Ghostrider - M. L. Buchman Page 0,53
the Coast Guard to go after those first.
It was so awkward splitting the team across the country. She only owned the one black box reader, and it was in Jeremy’s pack in Washington, DC. But still, the Cockpit Voice and Data Recorder’s recovery was the next essential step. Rather than her usual preference of working on her own, she was actually adapting to their extended abilities.
This she did take time to note down. Pierre Jones didn’t appear to mind waiting; he just stared glumly at the inverted fuselage.
Now Miranda allowed herself to look at the crash site itself.
Other than scorch marks, the stone pier itself actually looked little the worse for wear from the Hercules collision. There had been two buildings on the top that were now little more than scorched foundations, but the stone remained.
The nose of the Hercules, however, had been flattened and driven back into the fuselage. The plane’s hundred-foot length—roughly eighty without the tail section—was now closer to fifty feet long. The entire front end all the way back to the wings had been pancaked.
There was unlikely to be anything recoverable from the cockpit, even the QAR. Unlike a black box—designed to withstand a minimum of thirty-four hundred g’s and a thousand degrees centigrade of fire—a quick access recorder was meant as a simple backup device.
“Poor bastards,” Pierre was shaking his head.
“Who?”
“The pilots. They’re in there somewhere. Be a miracle if they ever even find enough to bury.”
That also meant that the HEL-A laser she wanted to inspect would be unrecoverable as well, it was normally mounted close behind the cockpit opposite the weapon control stations.

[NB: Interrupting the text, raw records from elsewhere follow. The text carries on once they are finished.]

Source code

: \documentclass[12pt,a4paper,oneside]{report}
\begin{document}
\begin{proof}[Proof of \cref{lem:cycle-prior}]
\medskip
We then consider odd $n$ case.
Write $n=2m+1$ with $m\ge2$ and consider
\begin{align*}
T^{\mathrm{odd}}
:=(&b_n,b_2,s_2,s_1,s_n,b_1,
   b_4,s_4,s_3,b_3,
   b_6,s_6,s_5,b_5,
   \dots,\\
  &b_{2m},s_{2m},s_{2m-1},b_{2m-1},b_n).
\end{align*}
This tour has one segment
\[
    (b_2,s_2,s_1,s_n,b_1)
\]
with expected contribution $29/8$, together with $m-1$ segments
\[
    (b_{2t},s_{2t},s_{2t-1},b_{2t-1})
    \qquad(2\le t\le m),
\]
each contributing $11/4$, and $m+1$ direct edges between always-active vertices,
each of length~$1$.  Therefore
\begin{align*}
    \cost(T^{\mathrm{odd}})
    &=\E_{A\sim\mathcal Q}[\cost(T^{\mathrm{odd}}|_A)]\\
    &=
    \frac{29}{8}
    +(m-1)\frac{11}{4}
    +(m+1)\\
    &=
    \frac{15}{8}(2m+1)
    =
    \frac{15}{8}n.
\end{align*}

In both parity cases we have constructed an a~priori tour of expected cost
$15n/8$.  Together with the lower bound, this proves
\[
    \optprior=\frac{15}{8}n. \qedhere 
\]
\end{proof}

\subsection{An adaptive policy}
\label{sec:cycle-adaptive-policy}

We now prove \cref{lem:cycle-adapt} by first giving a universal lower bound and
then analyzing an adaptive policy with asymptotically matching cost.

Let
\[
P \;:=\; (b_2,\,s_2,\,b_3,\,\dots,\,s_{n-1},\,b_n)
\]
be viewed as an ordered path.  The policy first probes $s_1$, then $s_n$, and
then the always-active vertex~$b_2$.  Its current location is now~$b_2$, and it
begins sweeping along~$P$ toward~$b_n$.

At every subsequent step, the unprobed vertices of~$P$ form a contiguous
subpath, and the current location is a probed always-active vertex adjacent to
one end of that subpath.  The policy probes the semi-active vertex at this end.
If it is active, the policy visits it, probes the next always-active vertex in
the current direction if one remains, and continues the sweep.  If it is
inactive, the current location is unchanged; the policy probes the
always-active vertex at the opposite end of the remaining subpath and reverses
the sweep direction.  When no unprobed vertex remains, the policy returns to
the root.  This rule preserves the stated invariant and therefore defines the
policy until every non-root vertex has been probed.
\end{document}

This was the moment, shortly after the death of both her parents, when people had tried to say comforting things to her. She’d never enjoyed it much, but Mike had been teaching her that such things were reasonable offerings to a grieving person.
“I’m sure…it was quick.”
“I sure as hell hope not. They were both absolute bastards.”
35
Which Pierre knew was an unfair assessment.
Tango and Gutz weren’t bastards. They were jet jockeys. Classic, macho, half-a-century-after-their-time, pig-headed jet jockeys. No way either of them would have stepped up when they found out Rosa was carrying their kid.
“Cheap. Two-bit. Arrogant…” He could feel his teeth grinding.
“Why were they bastards?” The NTSB investigator asked without quite looking at him.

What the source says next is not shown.